- _EXERCISE GOAL_:
Filter the data below, keeping only lines that contain "style".

*** GIVEN RECORDS ***

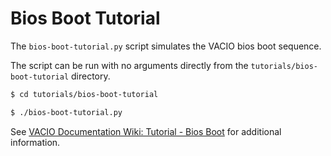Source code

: # Bios Boot Tutorial

The `bios-boot-tutorial.py` script simulates the VACIO bios boot sequence.

The script can be run with no arguments directly from the `tutorials/bios-boot-tutorial` directory.

```bash
$ cd tutorials/bios-boot-tutorial

$ ./bios-boot-tutorial.py
```

See [VACIO Documentation Wiki: Tutorial - Bios Boot](https://github.com/VACIO/VAC/wiki/Tutorial-Bios-Boot-Sequence) for additional information.
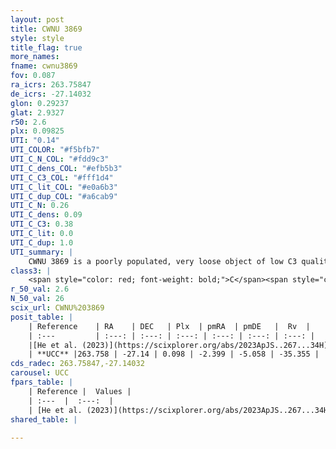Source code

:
 ```yaml
---
layout: post
title: CWNU 3869
style: style
title_flag: true
more_names: 
fname: cwnu3869
fov: 0.087
ra_icrs: 263.75847
de_icrs: -27.14032
glon: 0.29237
glat: 2.9327
r50: 2.6
plx: 0.09825
UTI: "0.14"
UTI_COLOR: "#f5bfb7"
UTI_C_N_COL: "#fdd9c3"
UTI_C_dens_COL: "#efb5b3"
UTI_C_C3_COL: "#fff1d4"
UTI_C_lit_COL: "#e0a6b3"
UTI_C_dup_COL: "#a6cab9"
UTI_C_N: 0.26
UTI_C_dens: 0.09
UTI_C_C3: 0.38
UTI_C_lit: 0.0
UTI_C_dup: 1.0
UTI_summary: |
    CWNU 3869 is a poorly populated, very loose object of low C3 quality. It was recently reported in the literature.
class3: |
    <span style="color: red; font-weight: bold;">C</span><span style="color: #FFC300; font-weight: bold;">B</span>
r_50_val: 2.6
N_50_val: 26
scix_url: CWNU%203869
posit_table: |
    | Reference    | RA    | DEC   | Plx  | pmRA  | pmDE   |  Rv  |
    | :---         | :---: | :---: | :---: | :---: | :---: | :---: |
    |[He et al. (2023)](https://scixplorer.org/abs/2023ApJS..267...34H) | 263.761 | -27.128 | 0.076 | -2.352 | -5.079 | -35.36 |
    | **UCC** |263.758 | -27.14 | 0.098 | -2.399 | -5.058 | -35.355 | 
cds_radec: 263.75847,-27.14032
carousel: UCC
fpars_table: |
    | Reference |  Values |
    | :---  |  :---:  |
    | [He et al. (2023)](https://scixplorer.org/abs/2023ApJS..267...34H) | `A0=6.95, m-M=16.05, logA=7.5` |
shared_table: |
    
---
```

***

- _ANSWER SECTION_:
style: style
    <span style="color: red; font-weight: bold;">C</span><span style="color: #FFC300; font-weight: bold;">B</span>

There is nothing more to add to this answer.